By 1994, more than half of U.S. middle and high school students reported access to computers in school for mathematics instruction; of that number, about 62 to 70 percent actually used the computers to solve mathematics problems. This represents a large increase from 1978 when only 56 percent of 13-year-olds and 46 percent of 17-year-olds used computers for problem solving during instruction. (See text table 1-2.)
Teacher responses from recent international comparisons paint a slightly more limited picture of computer use for mathematics instruction. When asked about the use of computers in mathematics instruction, three-quarters of U.S. teachers at the eighth grade level reported that students never or hardly ever solve mathematics problems using a computer. Sixty percent of U.S. fourth grade teachers reported that students never or hardly ever use the computers in solving mathematics problems. However, mathematics teachers reported frequent instructional use of calculators. More than half of eighth grade mathematics teachers in the United States reported that students in their classes use calculators for basic tasks such as checking answers and performing routine computations. More than half also reported having their students use calculators to solve complex problems and more than one-third to explore number concepts (Williams et al. 1997). (See appendix table 1-23.)

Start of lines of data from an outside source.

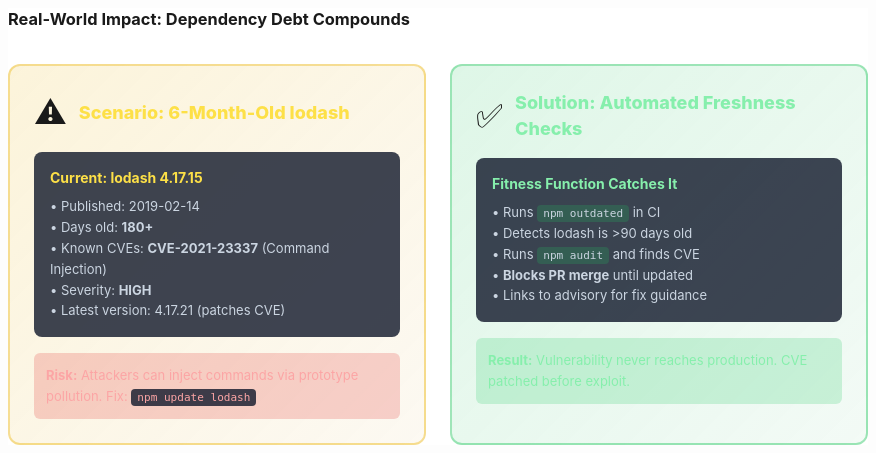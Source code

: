 ### Real-World Impact: Dependency Debt Compounds

<div style="display: grid; grid-template-columns: 1fr 1fr; gap: 24px; margin: 32px 0;">
  <div style="background: linear-gradient(135deg, rgba(234, 179, 8, 0.15) 0%, rgba(202, 138, 4, 0.05) 100%); border: 2px solid rgba(234, 179, 8, 0.4); border-radius: 12px; padding: 24px;">
    <div style="display: flex; align-items: center; gap: 12px; margin-bottom: 16px;">
      <div style="font-size: 32px;">⚠️</div>
      <div style="font-weight: 800; font-size: 18px; color: #fde047;">Scenario: 6-Month-Old lodash</div>
    </div>
    <div style="background: rgba(15, 23, 42, 0.8); border-radius: 8px; padding: 16px; margin-bottom: 16px;">
      <div style="color: #fde047; font-weight: 700; margin-bottom: 8px;">Current: lodash 4.17.15</div>
      <div style="color: #cbd5e1; font-size: 13px; line-height: 1.6;">
        • Published: 2019-02-14<br/>
        • Days old: <strong>180+</strong><br/>
        • Known CVEs: <strong>CVE-2021-23337</strong> (Command Injection)<br/>
        • Severity: <strong>HIGH</strong><br/>
        • Latest version: 4.17.21 (patches CVE)
      </div>
    </div>
    <div style="background: rgba(220, 38, 38, 0.2); border-radius: 6px; padding: 12px;">
      <div style="color: #fca5a5; font-size: 13px; line-height: 1.6;">
        <strong>Risk:</strong> Attackers can inject commands via prototype pollution. Fix: <code style="background: rgba(15, 23, 42, 0.8); padding: 2px 6px; border-radius: 4px;">npm update lodash</code>
      </div>
    </div>
  </div>

  <div style="background: linear-gradient(135deg, rgba(34, 197, 94, 0.15) 0%, rgba(22, 163, 74, 0.05) 100%); border: 2px solid rgba(34, 197, 94, 0.4); border-radius: 12px; padding: 24px;">
    <div style="display: flex; align-items: center; gap: 12px; margin-bottom: 16px;">
      <div style="font-size: 32px;">✅</div>
      <div style="font-weight: 800; font-size: 18px; color: #86efac;">Solution: Automated Freshness Checks</div>
    </div>
    <div style="background: rgba(15, 23, 42, 0.8); border-radius: 8px; padding: 16px; margin-bottom: 16px;">
      <div style="color: #86efac; font-weight: 700; margin-bottom: 8px;">Fitness Function Catches It</div>
      <div style="color: #cbd5e1; font-size: 13px; line-height: 1.6;">
        • Runs <code style="background: rgba(34, 197, 94, 0.2); padding: 2px 6px; border-radius: 4px;">npm outdated</code> in CI<br/>
        • Detects lodash is >90 days old<br/>
        • Runs <code style="background: rgba(34, 197, 94, 0.2); padding: 2px 6px; border-radius: 4px;">npm audit</code> and finds CVE<br/>
        • <strong>Blocks PR merge</strong> until updated<br/>
        • Links to advisory for fix guidance
      </div>
    </div>
    <div style="background: rgba(34, 197, 94, 0.2); border-radius: 6px; padding: 12px;">
      <div style="color: #86efac; font-size: 13px; line-height: 1.6;">
        <strong>Result:</strong> Vulnerability never reaches production. CVE patched before exploit.
      </div>
    </div>
  </div>
</div>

Across the world, computers are used quite rarely for mathematics and science instruction. Except in Denmark, England and Wales, and Slovenia, less than one-fifth of eighth grade students used computers for problem solving in science. And except in the United States, Austria, Denmark, England and Wales, and Sweden, less than one-third of fourth grade students used computers at least some of the time according to teachers' reports. (See appendix table 1-16.)
Limited availability of computers at school can be offset by access to computers at home, even though home computers are often used for other than academic purposes. During the 1994/95 school year, about half of U.S. students had a computer at home. Students in England and Wales, Iceland, Ireland, the Netherlands, and Scotland were most likely to own computers (about 75 percent); students in Colombia, Iran, Latvia, Romania, and Thailand were least likely (less than 20 percent). (See text table 1-3.)
The vision of tomorrow's classroom held by many educational reformers not only includes access to computers by students and teachers but also widespread access to the Internet. Although most U.S. schools are quite far from this vision, Internet
access in schools has increased substantially in the last several years. A recent survey indicated that in fall 1996, 65 percent of public schools reported access to the Internet-a gain of 30 percentage points over 1994 figures. Internet access was
more likely in secondary than in elementary schools (three-quarters versus under two-thirds); in more affluent than less affluent schools (78 percent versus 53 to 58 percent); and in schools with low to moderate minority enrollments, as compared with
schools with high minority enrollments (65 to 72 percent versus 56 percent). (See appendix table 1-25.) As with computers, access to the Internet does not always translate into use by students and teachers,
nor does it ensure effective use. Although close to two-thirds of U.S. schools could connect to the Internet, access was possible from only 14 percent of instructional rooms (e.g., classrooms, computer labs, library media centers) according to recent
surveys (NCES 1997a). (See figure 1-17.)